EXERCISE PROMPT
Scan the records below. Report the number of lines containing the word "heading", and nothing more.

Stored data

BEGIN

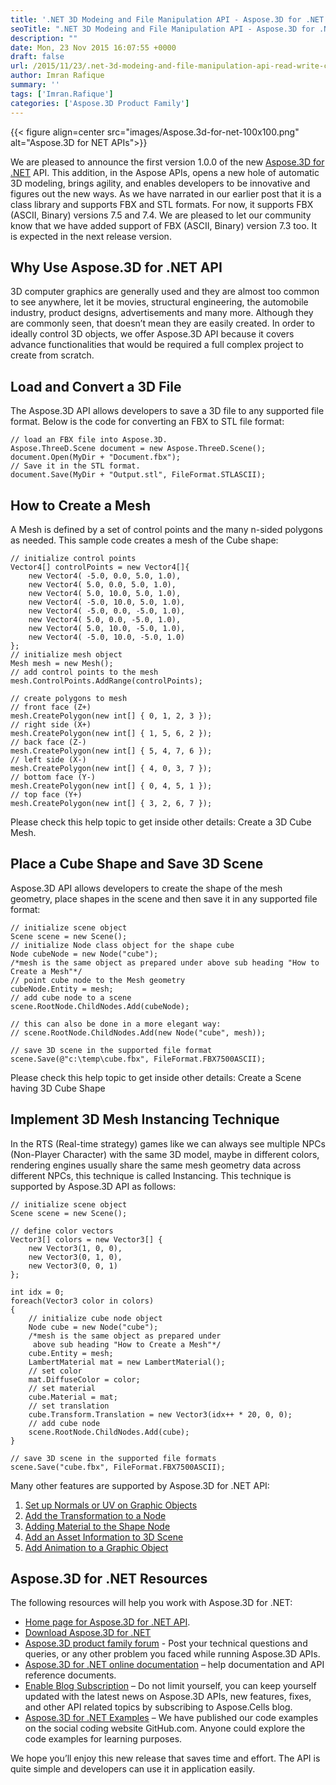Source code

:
 ```yaml
---
title: '.NET 3D Modeing and File Manipulation API - Aspose.3D for .NET 1.0.0'
seoTitle: ".NET 3D Modeing and File Manipulation API - Aspose.3D for .NET 1.0.0"
description: ""
date: Mon, 23 Nov 2015 16:07:55 +0000
draft: false
url: /2015/11/23/.net-3d-modeing-and-file-manipulation-api-read-write-convert-3d-files/
author: Imran Rafique
summary: ''
tags: ['Imran.Rafique']
categories: ['Aspose.3D Product Family']
---
```




{{< figure align=center src="images/Aspose.3d-for-net-100x100.png" alt="Aspose.3D for NET APIs">}}


We are pleased to announce the first version 1.0.0 of the new [Aspose.3D for .NET][1] API. This addition, in the Aspose APIs, opens a new hole of automatic 3D modeling, brings agility, and enables developers to be innovative and figures out the new ways. As we have narrated in our earlier post that it is a class library and supports FBX and STL formats. For now, it supports FBX (ASCII, Binary) versions 7.5 and 7.4. We are pleased to let our community know that we have added support of FBX (ASCII, Binary) version 7.3 too. It is expected in the next release version.

## Why Use Aspose.3D for .NET API

3D computer graphics are generally used and they are almost too common to see anywhere, let it be movies, structural engineering, the automobile industry, product designs, advertisements and many more. Although they are commonly seen, that doesn’t mean they are easily created. In order to ideally control 3D objects, we offer Aspose.3D API because it covers advance functionalities that would be required a full complex project to create from scratch.

## Load and Convert a 3D File

The Aspose.3D API allows developers to save a 3D file to any supported file format. Below is the code for converting an FBX to STL file format:

```
// load an FBX file into Aspose.3D.
Aspose.ThreeD.Scene document = new Aspose.ThreeD.Scene();
document.Open(MyDir + "Document.fbx");
// Save it in the STL format.
document.Save(MyDir + "Output.stl", FileFormat.STLASCII);
```

## How to Create a Mesh

A Mesh is defined by a set of control points and the many n-sided polygons as needed. This sample code creates a mesh of the Cube shape:

```
// initialize control points
Vector4[] controlPoints = new Vector4[]{
    new Vector4( -5.0, 0.0, 5.0, 1.0),
    new Vector4( 5.0, 0.0, 5.0, 1.0),
    new Vector4( 5.0, 10.0, 5.0, 1.0),
    new Vector4( -5.0, 10.0, 5.0, 1.0),
    new Vector4( -5.0, 0.0, -5.0, 1.0),
    new Vector4( 5.0, 0.0, -5.0, 1.0),
    new Vector4( 5.0, 10.0, -5.0, 1.0),
    new Vector4( -5.0, 10.0, -5.0, 1.0)
};
// initialize mesh object
Mesh mesh = new Mesh();
// add control points to the mesh
mesh.ControlPoints.AddRange(controlPoints);

// create polygons to mesh
// front face (Z+)
mesh.CreatePolygon(new int[] { 0, 1, 2, 3 });
// right side (X+)
mesh.CreatePolygon(new int[] { 1, 5, 6, 2 });
// back face (Z-)
mesh.CreatePolygon(new int[] { 5, 4, 7, 6 });
// left side (X-)
mesh.CreatePolygon(new int[] { 4, 0, 3, 7 });
// bottom face (Y-)
mesh.CreatePolygon(new int[] { 0, 4, 5, 1 });
// top face (Y+)
mesh.CreatePolygon(new int[] { 3, 2, 6, 7 });
```

Please check this help topic to get inside other details: Create a 3D Cube Mesh.

## Place a Cube Shape and Save 3D Scene

Aspose.3D API allows developers to create the shape of the mesh geometry, place shapes in the scene and then save it in any supported file format:

```
// initialize scene object
Scene scene = new Scene();
// initialize Node class object for the shape cube
Node cubeNode = new Node("cube");
/*mesh is the same object as prepared under above sub heading "How to Create a Mesh"*/
// point cube node to the Mesh geometry
cubeNode.Entity = mesh;
// add cube node to a scene
scene.RootNode.ChildNodes.Add(cubeNode);

// this can also be done in a more elegant way:
// scene.RootNode.ChildNodes.Add(new Node("cube", mesh));

// save 3D scene in the supported file format
scene.Save(@"c:\temp\cube.fbx", FileFormat.FBX7500ASCII);
```

Please check this help topic to get inside other details: Create a Scene having 3D Cube Shape

## Implement 3D Mesh Instancing Technique

In the RTS (Real-time strategy) games like we can always see multiple NPCs (Non-Player Character) with the same 3D model, maybe in different colors, rendering engines usually share the same mesh geometry data across different NPCs, this technique is called Instancing. This technique is supported by Aspose.3D API as follows:

```
// initialize scene object
Scene scene = new Scene();

// define color vectors
Vector3[] colors = new Vector3[] {
    new Vector3(1, 0, 0),
    new Vector3(0, 1, 0),
    new Vector3(0, 0, 1)
};

int idx = 0;
foreach(Vector3 color in colors)
{
    // initialize cube node object
    Node cube = new Node("cube");
    /*mesh is the same object as prepared under 
     above sub heading "How to Create a Mesh"*/
    cube.Entity = mesh;
    LambertMaterial mat = new LambertMaterial();
    // set color
    mat.DiffuseColor = color;
    // set material
    cube.Material = mat;
    // set translation
    cube.Transform.Translation = new Vector3(idx++ * 20, 0, 0);
    // add cube node
    scene.RootNode.ChildNodes.Add(cube);
}

// save 3D scene in the supported file formats
scene.Save("cube.fbx", FileFormat.FBX7500ASCII);
```

Many other features are supported by Aspose.3D for .NET API:

1.  [Set up Normals or UV on Graphic Objects][2]
2.  [Add the Transformation to a Node][3]
3.  [Adding Material to the Shape Node][4]
4.  [Add an Asset Information to 3D Scene][5]
5.  [Add Animation to a Graphic Object][6]

## Aspose.3D for .NET Resources

The following resources will help you work with Aspose.3D for .NET:

*   [Home page for Aspose.3D for .NET API][7].
*   [Download Aspose.3D for .NET][8]
*   [Aspose.3D product family forum][9] - Post your technical questions and queries, or any other problem you faced while running Aspose.3D APIs.
*   [Aspose.3D for .NET online documentation][10] – help documentation and API reference documents.
*   [Enable Blog Subscription][11] – Do not limit yourself, you can keep yourself updated with the latest news on Aspose.3D APIs, new features, fixes, and other API related topics by subscribing to Aspose.Cells blog.
*   [Aspose.3D for .NET Examples][12] – We have published our code examples on the social coding website GitHub.com. Anyone could explore the code examples for learning purposes.

We hope you’ll enjoy this new release that saves time and effort. The API is quite simple and developers can use it in application easily.




[1]: https://products.aspose.com/3d/net
[2]: https://docs.aspose.com/display/3dnet/Set+up+normals+or+UV+on+the+Cube+and+Add+Material+to+3D+Entities
[3]: https://docs.aspose.com/display/3dnet/Adding+Transformation+to+the+Node
[4]: https://docs.aspose.com/display/3dnet/Set+up+normals+or+UV+on+the+Cube+and+Add+Material+to+3D+Entities
[5]: http://docs.aspose.com/display/3dnet/Add+an+Asset+Information+and+Flip+Coordinate+System+in+3D+Formats#AddanAssetInformationandFlipCoordinateSystemin3DFormats-AddanAssetInformationto3DScene
[6]: https://docs.aspose.com/display/3dnet/Add+Animation+Property+and+Setup+Target+Camera+in+3D+document
[7]: https://products.aspose.com/3d/net
[8]: https://downloads.aspose.com/3d/net
[9]: http://forum.aspose.com
[10]: http://docs.aspose.com/display/3dnet/Home
[11]: https://blog.aspose.com/
[12]: https://github.com/aspose3D/Aspose_3d_NET




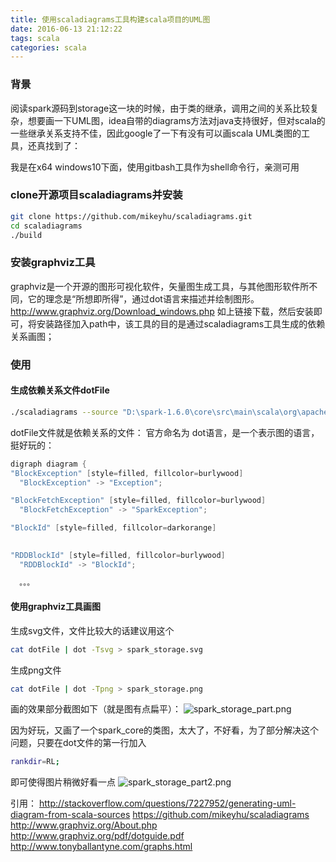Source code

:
 ```yaml
---
title: 使用scaladiagrams工具构建scala项目的UML图
date: 2016-06-13 21:12:22
tags: scala
categories: scala
---
```


### 背景

阅读spark源码到storage这一块的时候，由于类的继承，调用之间的关系比较复杂，想要画一下UML图，idea自带的diagrams方法对java支持很好，但对scala的一些继承关系支持不佳，因此google了一下有没有可以画scala UML类图的工具，还真找到了：

我是在x64 windows10下面，使用gitbash工具作为shell命令行，亲测可用

### clone开源项目scaladiagrams并安装
``` bash
git clone https://github.com/mikeyhu/scaladiagrams.git
cd scaladiagrams
./build
```
### 安装graphviz工具
graphviz是一个开源的图形可视化软件，矢量图生成工具，与其他图形软件所不同，它的理念是“所想即所得”，通过dot语言来描述并绘制图形。
http://www.graphviz.org/Download_windows.php 
如上链接下载，然后安装即可，将安装路径加入path中，该工具的目的是通过scaladiagrams工具生成的依赖关系画图；

### 使用

#### 生成依赖关系文件dotFile
``` bash
./scaladiagrams --source "D:\spark-1.6.0\core\src\main\scala\org\apache\spark\storage" > dotFile
```
dotFile文件就是依赖关系的文件：
官方命名为 dot语言，是一个表示图的语言，挺好玩的：

``` scala dot语言
digraph diagram {
"BlockException" [style=filled, fillcolor=burlywood]
  "BlockException" -> "Exception";

"BlockFetchException" [style=filled, fillcolor=burlywood]
  "BlockFetchException" -> "SparkException";

"BlockId" [style=filled, fillcolor=darkorange]
  

"RDDBlockId" [style=filled, fillcolor=burlywood]
  "RDDBlockId" -> "BlockId";

  。。。
```

#### 使用graphviz工具画图

生成svg文件，文件比较大的话建议用这个
``` bash
cat dotFile | dot -Tsvg > spark_storage.svg
```
生成png文件
``` bash
cat dotFile | dot -Tpng > spark_storage.png
```
画的效果部分截图如下（就是图有点扁平）：
![spark_storage_part.png](spark_storage_part.png)

因为好玩，又画了一个spark_core的类图，太大了，不好看，为了部分解决这个问题，只要在dot文件的第一行加入
``` bash
rankdir=RL; 
```
即可使得图片稍微好看一点
![spark_storage_part2.png](spark_storage_part2.png)


引用：
http://stackoverflow.com/questions/7227952/generating-uml-diagram-from-scala-sources
https://github.com/mikeyhu/scaladiagrams
http://www.graphviz.org/About.php
http://www.graphviz.org/pdf/dotguide.pdf
http://www.tonyballantyne.com/graphs.html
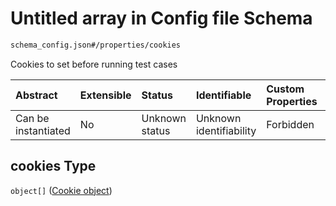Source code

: # Untitled array in Config file Schema

```txt
schema_config.json#/properties/cookies
```

Cookies to set before running test cases

| Abstract            | Extensible | Status         | Identifiable            | Custom Properties | Additional Properties | Access Restrictions | Defined In                                                                        |
| :------------------ | :--------- | :------------- | :---------------------- | :---------------- | :-------------------- | :------------------ | :-------------------------------------------------------------------------------- |
| Can be instantiated | No         | Unknown status | Unknown identifiability | Forbidden         | Allowed               | none                | [schema\_config.json\*](../lib/schemas/schema_config.json "open original schema") |

## cookies Type

`object[]` ([Cookie object](schema_config-properties-cookies-cookie-object.md))
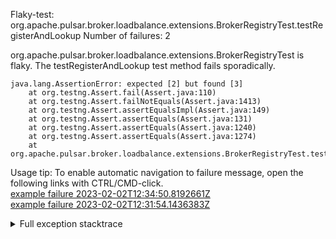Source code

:         
Flaky-test: org.apache.pulsar.broker.loadbalance.extensions.BrokerRegistryTest.testRegisterAndLookup
Number of failures: 2

org.apache.pulsar.broker.loadbalance.extensions.BrokerRegistryTest is flaky. The testRegisterAndLookup test method fails sporadically.

```
java.lang.AssertionError: expected [2] but found [3]
	at org.testng.Assert.fail(Assert.java:110)
	at org.testng.Assert.failNotEquals(Assert.java:1413)
	at org.testng.Assert.assertEqualsImpl(Assert.java:149)
	at org.testng.Assert.assertEquals(Assert.java:131)
	at org.testng.Assert.assertEquals(Assert.java:1240)
	at org.testng.Assert.assertEquals(Assert.java:1274)
	at org.apache.pulsar.broker.loadbalance.extensions.BrokerRegistryTest.testRegisterAndLookup(BrokerRegistryTest.java:277)
```

Usage tip: To enable automatic navigation to failure message, open the following links with CTRL/CMD-click.  
[example failure 2023-02-02T12:34:50.8192661Z](https://github.com/apache/pulsar/actions/runs/4073367805/jobs/7019320477#step:10:1394)  
[example failure 2023-02-02T12:31:54.1436383Z](https://github.com/apache/pulsar/actions/runs/4073474341/jobs/7019289431#step:11:1396)  


<details>
<summary>Full exception stacktrace</summary>
<code><pre>
java.lang.AssertionError: expected [2] but found [3]
	at org.testng.Assert.fail(Assert.java:110)
	at org.testng.Assert.failNotEquals(Assert.java:1413)
	at org.testng.Assert.assertEqualsImpl(Assert.java:149)
	at org.testng.Assert.assertEquals(Assert.java:131)
	at org.testng.Assert.assertEquals(Assert.java:1240)
	at org.testng.Assert.assertEquals(Assert.java:1274)
	at org.apache.pulsar.broker.loadbalance.extensions.BrokerRegistryTest.testRegisterAndLookup(BrokerRegistryTest.java:277)
	at java.base/jdk.internal.reflect.NativeMethodAccessorImpl.invoke0(Native Method)
	at java.base/jdk.internal.reflect.NativeMethodAccessorImpl.invoke(NativeMethodAccessorImpl.java:77)
	at java.base/jdk.internal.reflect.DelegatingMethodAccessorImpl.invoke(DelegatingMethodAccessorImpl.java:43)
	at java.base/java.lang.reflect.Method.invoke(Method.java:568)
	at org.testng.internal.invokers.MethodInvocationHelper.invokeMethod(MethodInvocationHelper.java:139)
	at org.testng.internal.invokers.InvokeMethodRunnable.runOne(InvokeMethodRunnable.java:47)
	at org.testng.internal.invokers.InvokeMethodRunnable.call(InvokeMethodRunnable.java:76)
	at org.testng.internal.invokers.InvokeMethodRunnable.call(InvokeMethodRunnable.java:11)
	at java.base/java.util.concurrent.FutureTask.run(FutureTask.java:264)
	at java.base/java.util.concurrent.ThreadPoolExecutor.runWorker(ThreadPoolExecutor.java:1136)
	at java.base/java.util.concurrent.ThreadPoolExecutor$Worker.run(ThreadPoolExecutor.java:635)
	at java.base/java.lang.Thread.run(Thread.java:833)

</pre></code>
</details>

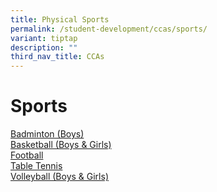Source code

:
 ```yaml
---
title: Physical Sports
permalink: /student-development/ccas/sports/
variant: tiptap
description: ""
third_nav_title: CCAs
---
```

# Sports
[Badminton (Boys)](/cca/sports/badminton/)<br>
[Basketball (Boys &amp; Girls)](/cca/sports/basketball/)<br>
[Football ](/cca/sports/football/)<br>
[Table Tennis](/cca/sports/tabletennis/)<br>
[Volleyball (Boys &amp; Girls)](/cca/sports/volleyball/) <br>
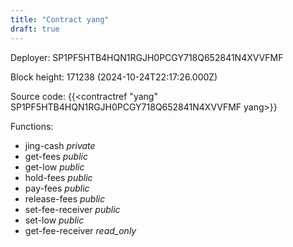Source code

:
 ```yaml
---
title: "Contract yang"
draft: true
---
```

Deployer: SP1PF5HTB4HQN1RGJH0PCGY718Q652841N4XVVFMF


 



Block height: 171238 (2024-10-24T22:17:26.000Z)

Source code: {{<contractref "yang" SP1PF5HTB4HQN1RGJH0PCGY718Q652841N4XVVFMF yang>}}

Functions:

* jing-cash _private_
* get-fees _public_
* get-low _public_
* hold-fees _public_
* pay-fees _public_
* release-fees _public_
* set-fee-receiver _public_
* set-low _public_
* get-fee-receiver _read_only_
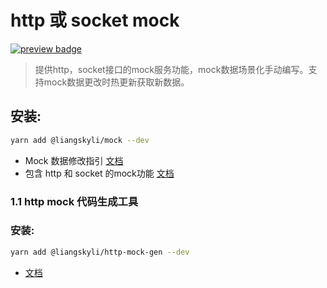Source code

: # http 或 socket mock

<p>
  <a href="https://www.npmjs.com/package/@liangskyli/mock">
   <img alt="preview badge" src="https://img.shields.io/npm/v/@liangskyli/mock?label=%40liangskyli%2Fmock">
  </a>
</p>

> 提供http，socket接口的mock服务功能，mock数据场景化手动编写。支持mock数据更改时热更新获取新数据。

## 安装:

```bash
yarn add @liangskyli/mock --dev
```

- Mock 数据修改指引 [文档](docs/mock.md)
- 包含 http 和 socket 的mock功能 [文档](docs/http-mock.md)

### 1.1 http mock 代码生成工具

### 安装:

```bash
yarn add @liangskyli/http-mock-gen --dev
```
- [文档](../http-mock-gen/README.md)
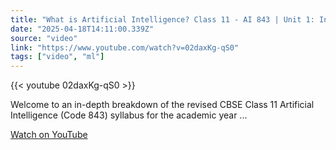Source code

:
 ```yaml
---
title: "What is Artificial Intelligence? Class 11 - AI 843 | Unit 1: Introduction- AI for Everyone"
date: "2025-04-18T14:11:00.339Z"
source: "video"
link: "https://www.youtube.com/watch?v=02daxKg-qS0"
tags: ["video", "ml"]
---
```


{{< youtube 02daxKg-qS0 >}}

Welcome to an in-depth breakdown of the revised CBSE Class 11 Artificial Intelligence (Code 843) syllabus for the academic year ...

[Watch on YouTube](https://www.youtube.com/watch?v=02daxKg-qS0)
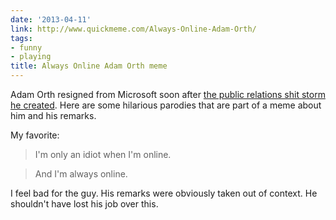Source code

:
```yaml
---
date: '2013-04-11'
link: http://www.quickmeme.com/Always-Online-Adam-Orth/
tags:
- funny
- playing
title: Always Online Adam Orth meme
---
```


Adam Orth resigned from Microsoft soon after [the public relations shit storm he created](http://arstechnica.com/gaming/2013/04/adam-always-online-orth-no-longer-employed-at-microsoft/). Here are some hilarious parodies that are part of a meme about him and his remarks.

My favorite:

>I'm only an idiot when I'm online.

>And I'm always online.

I feel bad for the guy. His remarks were obviously taken out of context. He shouldn't have lost his job over this.
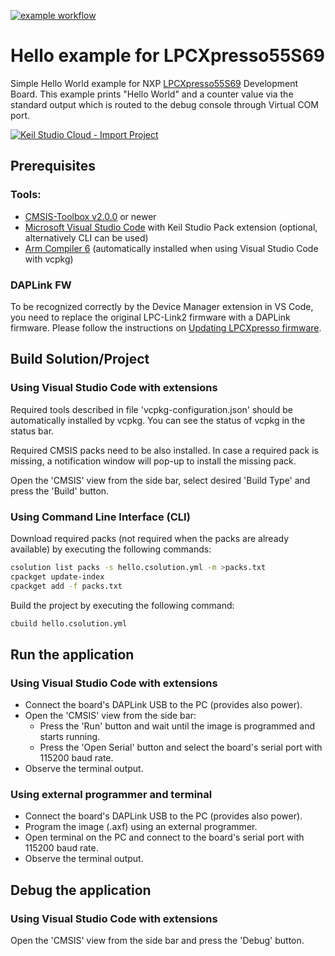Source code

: [![example workflow](https://img.shields.io/github/actions/workflow/status/Arm-Examples/Hello_LPCXpresso55S69/ci.yml?logo=arm&logoColor=0091bd&label=published)](https://www.keil.arm.com/)

# Hello example for LPCXpresso55S69

Simple Hello World example for NXP [LPCXpresso55S69](https://www.nxp.com/design/software/development-software/mcuxpresso-software-and-tools-/lpcxpresso-boards/lpcxpresso55s69-development-board:LPC55S69-EVK) Development Board.
This example prints "Hello World" and a counter value via the standard output which is routed to the debug console through Virtual COM port.

[![Keil Studio Cloud - Import Project](https://img.shields.io/badge/Keil_Studio_Cloud-Import_Project-0091bd?logo=arm&logoColor=0091bd)](https://studio.keil.arm.com/?import=https://github.com/Arm-Examples/Hello_LPCXpresso55S69.git)

## Prerequisites

### Tools:
 - [CMSIS-Toolbox v2.0.0](https://github.com/Open-CMSIS-Pack/cmsis-toolbox/releases) or newer
 - [Microsoft Visual Studio Code](https://code.visualstudio.com/download) with Keil Studio Pack extension (optional, alternatively CLI can be used)
 - [Arm Compiler 6](https://developer.arm.com/Tools%20and%20Software/Arm%20Compiler%20for%20Embedded) (automatically installed when using Visual Studio Code with vcpkg)

### DAPLink FW

To be recognized correctly by the Device Manager extension in VS Code, you need to replace the original LPC-Link2 firmware with a DAPLink firmware. Please follow the instructions on [Updating LPCXpresso firmware](https://os.mbed.com/teams/NXP/wiki/Updating-LPCXpresso-firmware).

## Build Solution/Project

### Using Visual Studio Code with extensions

Required tools described in file 'vcpkg-configuration.json' should be automatically installed by vcpkg. You can see the status of vcpkg in the status bar.

Required CMSIS packs need to be also installed. In case a required pack is missing, a notification window will pop-up to install the missing pack.

Open the 'CMSIS' view from the side bar, select desired 'Build Type' and press the 'Build' button.

### Using Command Line Interface (CLI)

Download required packs (not required when the packs are already available) by executing the following commands:
   ```sh
   csolution list packs -s hello.csolution.yml -m >packs.txt
   cpackget update-index
   cpackget add -f packs.txt
   ```
Build the project by executing the following command:
```sh
cbuild hello.csolution.yml
```

## Run the application

### Using Visual Studio Code with extensions

 - Connect the board's DAPLink USB to the PC (provides also power).
 - Open the 'CMSIS' view from the side bar:
   - Press the 'Run' button and wait until the image is programmed and starts running.
   - Press the 'Open Serial' button and select the board's serial port with 115200 baud rate.
 - Observe the terminal output.

 ### Using external programmer and terminal

 - Connect the board's DAPLink USB to the PC (provides also power).
 - Program the image (.axf) using an external programmer.
 - Open terminal on the PC and connect to the board's serial port with 115200 baud rate.
 - Observe the terminal output.

## Debug the application

### Using Visual Studio Code with extensions

Open the 'CMSIS' view from the side bar and press the 'Debug' button.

END

SOLUTION TO THIS PROBLEM
2